Dr. Inglis was a Ph.D. student in The Department of Anthropology at the University of British Columbia while Dr. Beck was teaching there back in the 1970s. For his doctoral research, Stephen decided to study a group of potters in the Madurai area of South India. Once there he fell in love with their artwork and the stylish horses these skilled craftsmen were regularly turning out on commission. He took plenty of photographs and also proportional measurements as a part of documenting for posterity how these grand animals were made. This is why, when he became Curator of South Asia at the Museum of Civilization, he had the detailed notes needed to recreate something like this in Canada.
Brenda Beck worked with Stephen Inglis as an informal academic advisor and supervised some of his thesis work while they were both in Vancouver. He admired her work with folklore and story telling and she admired his broad knowledge of South Indian craft traditions. Years later, when Dr. Inglis had completed his Ph.D. and taken up the position as Curator at the Museum of Civilization, he decided to plan and oversee a feature exhibition on South Asian Popular Arts. For this exhibition he wanted to have a set of the marvelous horses he remembered so fondly from his work in Tamilnadu. He planned to have them greet visitors and the main door of the exhibition. But how could one transport such delicate work all the way from India to Ottawa, Canada?
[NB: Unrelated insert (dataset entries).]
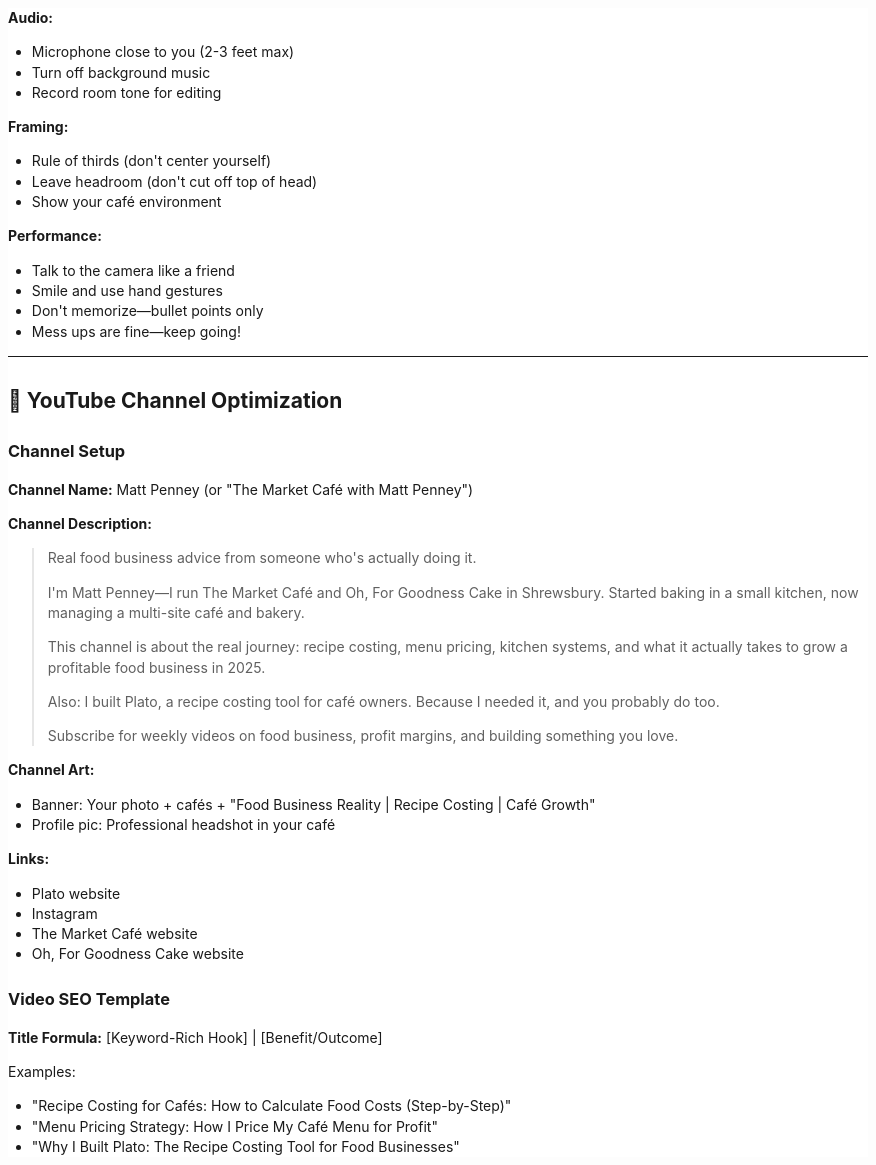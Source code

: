 **Audio:**
- Microphone close to you (2-3 feet max)
- Turn off background music
- Record room tone for editing

**Framing:**
- Rule of thirds (don't center yourself)
- Leave headroom (don't cut off top of head)
- Show your café environment

**Performance:**
- Talk to the camera like a friend
- Smile and use hand gestures
- Don't memorize—bullet points only
- Mess ups are fine—keep going!

---

## 🎯 YouTube Channel Optimization

### Channel Setup

**Channel Name:** Matt Penney (or "The Market Café with Matt Penney")

**Channel Description:**
> Real food business advice from someone who's actually doing it.
> 
> I'm Matt Penney—I run The Market Café and Oh, For Goodness Cake in Shrewsbury. Started baking in a small kitchen, now managing a multi-site café and bakery.
> 
> This channel is about the real journey: recipe costing, menu pricing, kitchen systems, and what it actually takes to grow a profitable food business in 2025.
> 
> Also: I built Plato, a recipe costing tool for café owners. Because I needed it, and you probably do too.
> 
> Subscribe for weekly videos on food business, profit margins, and building something you love.

**Channel Art:**
- Banner: Your photo + cafés + "Food Business Reality | Recipe Costing | Café Growth"
- Profile pic: Professional headshot in your café

**Links:**
- Plato website
- Instagram
- The Market Café website
- Oh, For Goodness Cake website

### Video SEO Template

**Title Formula:**
[Keyword-Rich Hook] | [Benefit/Outcome]

Examples:
- "Recipe Costing for Cafés: How to Calculate Food Costs (Step-by-Step)"
- "Menu Pricing Strategy: How I Price My Café Menu for Profit"
- "Why I Built Plato: The Recipe Costing Tool for Food Businesses"

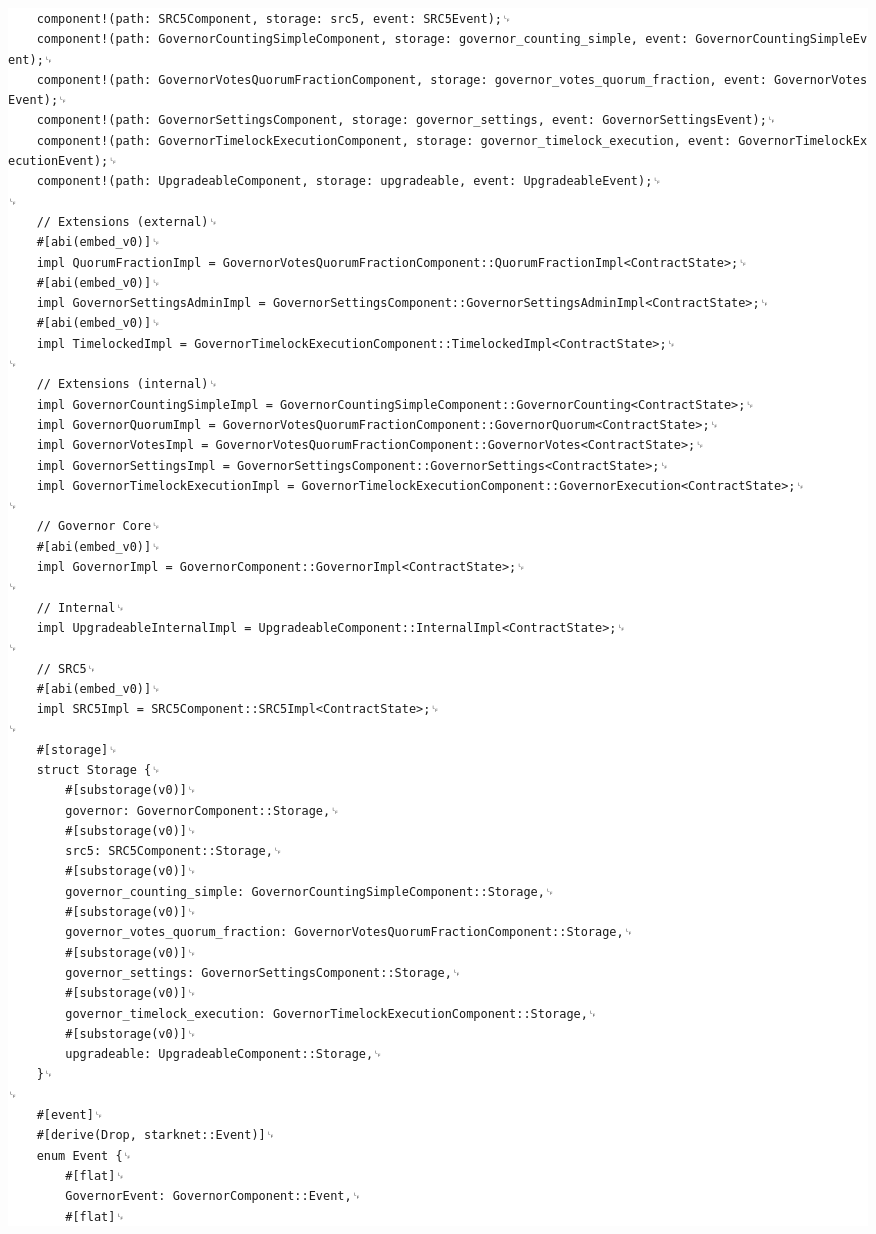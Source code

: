        component!(path: SRC5Component, storage: src5, event: SRC5Event);␊
        component!(path: GovernorCountingSimpleComponent, storage: governor_counting_simple, event: GovernorCountingSimpleEvent);␊
        component!(path: GovernorVotesQuorumFractionComponent, storage: governor_votes_quorum_fraction, event: GovernorVotesEvent);␊
        component!(path: GovernorSettingsComponent, storage: governor_settings, event: GovernorSettingsEvent);␊
        component!(path: GovernorTimelockExecutionComponent, storage: governor_timelock_execution, event: GovernorTimelockExecutionEvent);␊
        component!(path: UpgradeableComponent, storage: upgradeable, event: UpgradeableEvent);␊
    ␊
        // Extensions (external)␊
        #[abi(embed_v0)]␊
        impl QuorumFractionImpl = GovernorVotesQuorumFractionComponent::QuorumFractionImpl<ContractState>;␊
        #[abi(embed_v0)]␊
        impl GovernorSettingsAdminImpl = GovernorSettingsComponent::GovernorSettingsAdminImpl<ContractState>;␊
        #[abi(embed_v0)]␊
        impl TimelockedImpl = GovernorTimelockExecutionComponent::TimelockedImpl<ContractState>;␊
    ␊
        // Extensions (internal)␊
        impl GovernorCountingSimpleImpl = GovernorCountingSimpleComponent::GovernorCounting<ContractState>;␊
        impl GovernorQuorumImpl = GovernorVotesQuorumFractionComponent::GovernorQuorum<ContractState>;␊
        impl GovernorVotesImpl = GovernorVotesQuorumFractionComponent::GovernorVotes<ContractState>;␊
        impl GovernorSettingsImpl = GovernorSettingsComponent::GovernorSettings<ContractState>;␊
        impl GovernorTimelockExecutionImpl = GovernorTimelockExecutionComponent::GovernorExecution<ContractState>;␊
    ␊
        // Governor Core␊
        #[abi(embed_v0)]␊
        impl GovernorImpl = GovernorComponent::GovernorImpl<ContractState>;␊
    ␊
        // Internal␊
        impl UpgradeableInternalImpl = UpgradeableComponent::InternalImpl<ContractState>;␊
    ␊
        // SRC5␊
        #[abi(embed_v0)]␊
        impl SRC5Impl = SRC5Component::SRC5Impl<ContractState>;␊
    ␊
        #[storage]␊
        struct Storage {␊
            #[substorage(v0)]␊
            governor: GovernorComponent::Storage,␊
            #[substorage(v0)]␊
            src5: SRC5Component::Storage,␊
            #[substorage(v0)]␊
            governor_counting_simple: GovernorCountingSimpleComponent::Storage,␊
            #[substorage(v0)]␊
            governor_votes_quorum_fraction: GovernorVotesQuorumFractionComponent::Storage,␊
            #[substorage(v0)]␊
            governor_settings: GovernorSettingsComponent::Storage,␊
            #[substorage(v0)]␊
            governor_timelock_execution: GovernorTimelockExecutionComponent::Storage,␊
            #[substorage(v0)]␊
            upgradeable: UpgradeableComponent::Storage,␊
        }␊
    ␊
        #[event]␊
        #[derive(Drop, starknet::Event)]␊
        enum Event {␊
            #[flat]␊
            GovernorEvent: GovernorComponent::Event,␊
            #[flat]␊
The technical challenges were too great to surmount with the budget Stephen had, so he decided to have a set made by the museum staff instead. The craftsmen there used various techniques to build accurate duplicates using Stephen’s old pictures along with some modern-day materials to ensure long-term durability and strength.
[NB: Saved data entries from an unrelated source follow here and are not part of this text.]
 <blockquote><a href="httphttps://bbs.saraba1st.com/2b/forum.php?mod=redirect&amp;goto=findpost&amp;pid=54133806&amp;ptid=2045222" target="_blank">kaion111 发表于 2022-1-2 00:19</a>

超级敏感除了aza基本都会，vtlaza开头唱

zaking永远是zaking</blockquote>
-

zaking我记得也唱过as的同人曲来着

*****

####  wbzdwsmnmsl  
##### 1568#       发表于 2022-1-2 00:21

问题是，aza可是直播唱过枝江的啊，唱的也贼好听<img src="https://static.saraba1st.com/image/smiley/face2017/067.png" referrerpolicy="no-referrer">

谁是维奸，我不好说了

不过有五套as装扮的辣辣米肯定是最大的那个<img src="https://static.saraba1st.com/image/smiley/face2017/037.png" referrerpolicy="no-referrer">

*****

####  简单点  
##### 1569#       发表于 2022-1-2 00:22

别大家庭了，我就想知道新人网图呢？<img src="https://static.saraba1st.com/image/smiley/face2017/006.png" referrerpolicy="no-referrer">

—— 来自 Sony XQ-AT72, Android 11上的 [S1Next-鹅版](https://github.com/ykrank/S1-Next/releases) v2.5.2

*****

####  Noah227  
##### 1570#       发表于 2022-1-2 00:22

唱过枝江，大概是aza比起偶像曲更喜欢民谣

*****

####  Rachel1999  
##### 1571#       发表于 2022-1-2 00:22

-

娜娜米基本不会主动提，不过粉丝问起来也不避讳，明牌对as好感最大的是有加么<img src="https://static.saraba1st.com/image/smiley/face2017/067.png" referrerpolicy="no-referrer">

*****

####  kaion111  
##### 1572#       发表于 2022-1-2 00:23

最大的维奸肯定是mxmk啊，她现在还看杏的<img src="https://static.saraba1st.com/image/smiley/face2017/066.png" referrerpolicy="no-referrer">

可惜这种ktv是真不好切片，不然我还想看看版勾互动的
Brenda was one of the exhibition visitors who not only admired the two horses but understood exactly where they were from. She had seen similar horses created at the hands of local potters in the village where she had stayed for two years, in an area that shared the same craft tradition. Just as the Museum of Civilization exhibition was closing on Republic Day 2001, a great earthquake hit the state of Gujarat, causing many deaths and wide-spread destruction. So the museum decided that a good way to recognize the victims affected and at the same time give back something to India would be to donate to the earthquake fund. The museum staff knew that they had to sell off some of the items in their magnificent Living Arts displays. There would not be enough storage space to keep everything. The two horses were one item that had to go. So a great auction was held and the horses, along with may other items, were bid on by the visiting public. Brenda and her husband Eric participated in this, and much to their surprise and delight they won the two horses!
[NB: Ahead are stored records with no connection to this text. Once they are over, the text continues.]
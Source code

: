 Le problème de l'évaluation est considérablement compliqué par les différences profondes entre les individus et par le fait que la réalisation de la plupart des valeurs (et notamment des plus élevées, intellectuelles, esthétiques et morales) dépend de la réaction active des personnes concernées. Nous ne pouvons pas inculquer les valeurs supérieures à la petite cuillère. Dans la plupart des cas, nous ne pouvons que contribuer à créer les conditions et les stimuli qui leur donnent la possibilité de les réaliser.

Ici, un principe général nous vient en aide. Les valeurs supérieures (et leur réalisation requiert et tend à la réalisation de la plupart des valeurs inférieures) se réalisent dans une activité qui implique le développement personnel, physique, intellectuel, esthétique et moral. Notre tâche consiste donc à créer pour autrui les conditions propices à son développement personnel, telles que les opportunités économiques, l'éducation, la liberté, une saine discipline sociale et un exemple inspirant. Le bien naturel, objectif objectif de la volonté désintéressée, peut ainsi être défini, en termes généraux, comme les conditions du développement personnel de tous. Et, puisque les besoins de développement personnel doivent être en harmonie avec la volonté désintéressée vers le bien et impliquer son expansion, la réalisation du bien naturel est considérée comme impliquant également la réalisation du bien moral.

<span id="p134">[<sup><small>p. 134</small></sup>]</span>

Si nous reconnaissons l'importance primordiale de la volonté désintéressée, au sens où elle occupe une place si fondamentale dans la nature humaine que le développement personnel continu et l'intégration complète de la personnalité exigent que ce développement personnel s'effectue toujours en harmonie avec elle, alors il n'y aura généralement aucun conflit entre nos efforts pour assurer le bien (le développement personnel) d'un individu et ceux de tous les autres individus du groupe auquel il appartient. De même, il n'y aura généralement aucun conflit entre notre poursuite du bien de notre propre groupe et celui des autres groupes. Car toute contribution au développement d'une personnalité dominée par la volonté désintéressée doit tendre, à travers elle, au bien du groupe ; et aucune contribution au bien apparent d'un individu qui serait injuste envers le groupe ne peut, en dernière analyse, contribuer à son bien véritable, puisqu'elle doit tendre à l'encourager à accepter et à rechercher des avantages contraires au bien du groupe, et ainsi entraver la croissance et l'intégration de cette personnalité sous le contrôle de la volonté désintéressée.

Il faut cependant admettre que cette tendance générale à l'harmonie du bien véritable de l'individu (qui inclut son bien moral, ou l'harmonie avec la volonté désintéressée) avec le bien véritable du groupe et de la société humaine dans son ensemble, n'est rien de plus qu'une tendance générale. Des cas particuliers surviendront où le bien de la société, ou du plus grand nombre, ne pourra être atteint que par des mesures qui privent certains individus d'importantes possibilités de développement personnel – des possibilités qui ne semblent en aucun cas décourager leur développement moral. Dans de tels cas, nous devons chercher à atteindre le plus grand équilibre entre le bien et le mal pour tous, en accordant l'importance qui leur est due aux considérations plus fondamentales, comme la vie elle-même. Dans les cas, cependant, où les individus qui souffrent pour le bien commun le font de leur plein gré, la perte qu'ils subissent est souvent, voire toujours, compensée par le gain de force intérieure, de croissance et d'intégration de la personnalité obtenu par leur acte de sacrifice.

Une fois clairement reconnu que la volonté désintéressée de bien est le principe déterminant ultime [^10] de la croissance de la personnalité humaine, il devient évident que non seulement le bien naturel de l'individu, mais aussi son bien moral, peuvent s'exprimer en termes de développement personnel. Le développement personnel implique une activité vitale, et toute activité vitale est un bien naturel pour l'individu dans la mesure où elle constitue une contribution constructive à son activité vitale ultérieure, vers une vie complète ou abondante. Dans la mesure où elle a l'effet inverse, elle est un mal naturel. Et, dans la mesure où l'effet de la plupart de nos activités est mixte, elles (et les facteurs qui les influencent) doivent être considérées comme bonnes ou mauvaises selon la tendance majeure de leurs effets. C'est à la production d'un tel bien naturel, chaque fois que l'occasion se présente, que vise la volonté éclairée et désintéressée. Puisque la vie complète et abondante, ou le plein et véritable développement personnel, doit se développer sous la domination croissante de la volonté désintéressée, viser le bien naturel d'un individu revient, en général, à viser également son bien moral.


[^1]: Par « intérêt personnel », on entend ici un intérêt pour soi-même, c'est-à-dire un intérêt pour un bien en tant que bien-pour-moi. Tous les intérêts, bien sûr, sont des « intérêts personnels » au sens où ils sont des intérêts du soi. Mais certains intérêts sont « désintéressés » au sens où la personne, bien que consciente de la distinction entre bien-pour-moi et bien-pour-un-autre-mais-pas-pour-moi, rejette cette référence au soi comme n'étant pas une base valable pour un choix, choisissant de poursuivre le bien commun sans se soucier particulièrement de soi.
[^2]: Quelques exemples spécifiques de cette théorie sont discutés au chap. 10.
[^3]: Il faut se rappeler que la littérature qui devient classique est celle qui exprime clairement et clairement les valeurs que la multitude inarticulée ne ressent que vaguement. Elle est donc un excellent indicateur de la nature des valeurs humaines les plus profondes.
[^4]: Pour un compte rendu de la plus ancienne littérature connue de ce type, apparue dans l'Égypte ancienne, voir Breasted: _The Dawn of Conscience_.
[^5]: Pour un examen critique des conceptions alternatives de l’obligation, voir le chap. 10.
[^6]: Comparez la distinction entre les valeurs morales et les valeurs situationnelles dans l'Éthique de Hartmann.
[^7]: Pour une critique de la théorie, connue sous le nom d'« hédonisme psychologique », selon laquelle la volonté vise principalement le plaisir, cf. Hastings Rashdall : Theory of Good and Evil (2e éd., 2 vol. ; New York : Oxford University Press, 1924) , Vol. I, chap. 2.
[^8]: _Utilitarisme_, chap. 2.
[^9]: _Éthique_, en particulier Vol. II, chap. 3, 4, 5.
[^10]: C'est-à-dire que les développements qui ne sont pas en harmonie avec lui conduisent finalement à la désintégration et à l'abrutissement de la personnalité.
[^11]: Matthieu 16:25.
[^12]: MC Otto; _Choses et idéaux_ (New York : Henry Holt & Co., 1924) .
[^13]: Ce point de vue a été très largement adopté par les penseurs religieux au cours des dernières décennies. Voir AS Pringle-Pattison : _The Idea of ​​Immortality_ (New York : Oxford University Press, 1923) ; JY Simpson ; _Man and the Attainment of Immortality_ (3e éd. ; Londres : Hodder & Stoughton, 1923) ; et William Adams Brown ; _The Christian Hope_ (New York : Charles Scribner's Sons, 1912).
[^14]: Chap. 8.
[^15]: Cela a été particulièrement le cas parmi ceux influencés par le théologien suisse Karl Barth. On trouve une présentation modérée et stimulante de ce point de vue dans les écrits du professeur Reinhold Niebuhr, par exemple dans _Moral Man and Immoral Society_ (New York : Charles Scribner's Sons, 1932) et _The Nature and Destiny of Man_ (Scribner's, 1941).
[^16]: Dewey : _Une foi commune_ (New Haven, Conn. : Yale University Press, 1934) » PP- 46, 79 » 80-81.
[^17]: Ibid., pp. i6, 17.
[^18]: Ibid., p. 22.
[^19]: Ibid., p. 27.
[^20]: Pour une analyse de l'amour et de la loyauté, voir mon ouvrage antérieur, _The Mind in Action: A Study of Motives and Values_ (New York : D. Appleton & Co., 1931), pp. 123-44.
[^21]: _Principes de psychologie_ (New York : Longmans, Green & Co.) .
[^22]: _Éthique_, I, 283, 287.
When the museum announced the winners they told Brenda and Eric, “these horses are yours, but you have to transport them away from the museum storage yard yourselves!” Fortunately Eric is a man of great ingenuity and he soon figured out a way to transport the two horses using a low-slung flat bed truck. Alas, both horses had to have their heads removed for the journey, because the load would have struck several low-hanging wires and bridges on their way to Gore’s Landing. Fortunately the horses had been built in a way that their heads could come off without extensive damage. But you can imagine how many heads turned as the truck drove through central Ottawa with two beheaded horses riding behind the cab on its flatbed!
Brenda and Eric live on a farm that has an old offload ramp. So getting the horses to descend from the flatbed was not a big problem. Then they were moved with rollers to the side of their house where there is an overhanging porch on the second floor. The heads were reattached with a lift positioned on this balcony and then were re-painted to help them withstand the weather. After this they were placed near a lovely pond at the bottom of the garden. There they have stood for twelve years as the animation of The Legend of Ponnivala occurred nearby. Every now and again the animators would look out the window and take inspiration from these two grand steeds. After all, The Legend of Ponnivala has two heroes and each of these warriors has his own magical horse to ride! In Gore’s Landing one can see them standing by, ready to serve once again, just outside our animation studio windows. At our ATN broadcast celebration party we will be asking each guest to add a dab of fresh paint, to make sure the two stand proud and bright once again!